──────── EXERCISE MATERIALS ────────

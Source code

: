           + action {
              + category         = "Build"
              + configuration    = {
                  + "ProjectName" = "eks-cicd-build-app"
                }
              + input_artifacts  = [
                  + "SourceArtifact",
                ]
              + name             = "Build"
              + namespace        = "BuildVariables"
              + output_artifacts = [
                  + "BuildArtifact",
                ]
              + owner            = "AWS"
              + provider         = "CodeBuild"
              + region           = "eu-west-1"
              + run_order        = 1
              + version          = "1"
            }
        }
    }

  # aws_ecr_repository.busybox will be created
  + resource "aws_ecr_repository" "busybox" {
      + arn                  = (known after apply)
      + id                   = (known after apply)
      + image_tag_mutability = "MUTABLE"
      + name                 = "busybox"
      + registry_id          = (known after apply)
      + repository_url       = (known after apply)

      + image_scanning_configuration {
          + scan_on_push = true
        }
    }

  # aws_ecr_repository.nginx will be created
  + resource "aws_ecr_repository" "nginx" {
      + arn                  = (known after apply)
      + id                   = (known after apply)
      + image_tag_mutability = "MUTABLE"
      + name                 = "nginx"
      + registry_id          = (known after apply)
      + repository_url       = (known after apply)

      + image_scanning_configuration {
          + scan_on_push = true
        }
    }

────────
──────── EXERCISE MATERIALS ────────

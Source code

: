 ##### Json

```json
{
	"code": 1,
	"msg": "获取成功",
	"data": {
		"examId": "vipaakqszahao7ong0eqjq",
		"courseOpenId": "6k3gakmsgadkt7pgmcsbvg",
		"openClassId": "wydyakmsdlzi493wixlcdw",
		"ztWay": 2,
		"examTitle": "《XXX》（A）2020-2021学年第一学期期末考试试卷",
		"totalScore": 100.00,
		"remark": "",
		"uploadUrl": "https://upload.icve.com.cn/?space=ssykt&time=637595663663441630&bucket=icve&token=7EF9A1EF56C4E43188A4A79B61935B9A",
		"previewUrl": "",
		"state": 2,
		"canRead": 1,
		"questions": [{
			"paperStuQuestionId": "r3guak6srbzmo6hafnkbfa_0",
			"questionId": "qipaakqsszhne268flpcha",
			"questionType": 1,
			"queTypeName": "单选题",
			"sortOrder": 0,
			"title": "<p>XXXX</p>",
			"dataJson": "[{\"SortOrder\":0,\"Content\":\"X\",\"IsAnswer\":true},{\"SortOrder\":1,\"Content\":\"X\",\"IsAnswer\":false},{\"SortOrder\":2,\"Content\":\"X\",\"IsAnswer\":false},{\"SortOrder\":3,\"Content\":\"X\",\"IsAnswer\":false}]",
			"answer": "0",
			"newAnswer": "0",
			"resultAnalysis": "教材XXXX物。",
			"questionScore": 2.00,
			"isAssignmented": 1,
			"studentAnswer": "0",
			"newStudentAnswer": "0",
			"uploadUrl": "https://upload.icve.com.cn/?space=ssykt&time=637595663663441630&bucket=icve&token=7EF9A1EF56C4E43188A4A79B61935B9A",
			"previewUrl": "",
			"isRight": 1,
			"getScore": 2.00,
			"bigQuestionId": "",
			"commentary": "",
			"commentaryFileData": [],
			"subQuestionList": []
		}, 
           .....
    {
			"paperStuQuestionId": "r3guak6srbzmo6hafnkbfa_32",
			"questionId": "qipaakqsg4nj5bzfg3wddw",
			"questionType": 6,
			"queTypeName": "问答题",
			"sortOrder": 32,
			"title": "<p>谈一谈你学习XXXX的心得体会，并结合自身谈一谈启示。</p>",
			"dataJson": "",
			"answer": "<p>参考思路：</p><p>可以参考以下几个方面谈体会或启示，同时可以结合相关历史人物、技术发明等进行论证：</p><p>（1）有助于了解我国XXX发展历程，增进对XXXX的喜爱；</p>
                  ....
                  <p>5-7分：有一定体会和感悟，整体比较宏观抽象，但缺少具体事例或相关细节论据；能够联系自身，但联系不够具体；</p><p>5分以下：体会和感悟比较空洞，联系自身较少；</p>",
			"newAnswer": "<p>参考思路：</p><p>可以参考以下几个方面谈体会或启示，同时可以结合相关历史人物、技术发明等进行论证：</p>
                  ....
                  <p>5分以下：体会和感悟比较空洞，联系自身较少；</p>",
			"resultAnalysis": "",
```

────────

TASK STATEMENT
Show the lines of the records above that mention "体会和感悟比较空洞".

OUTPUT FOR THIS EXERCISE
                  <p>5-7分：有一定体会和感悟，整体比较宏观抽象，但缺少具体事例或相关细节论据；能够联系自身，但联系不够具体；</p><p>5分以下：体会和感悟比较空洞，联系自身较少；</p>",
                  <p>5分以下：体会和感悟比较空洞，联系自身较少；</p>",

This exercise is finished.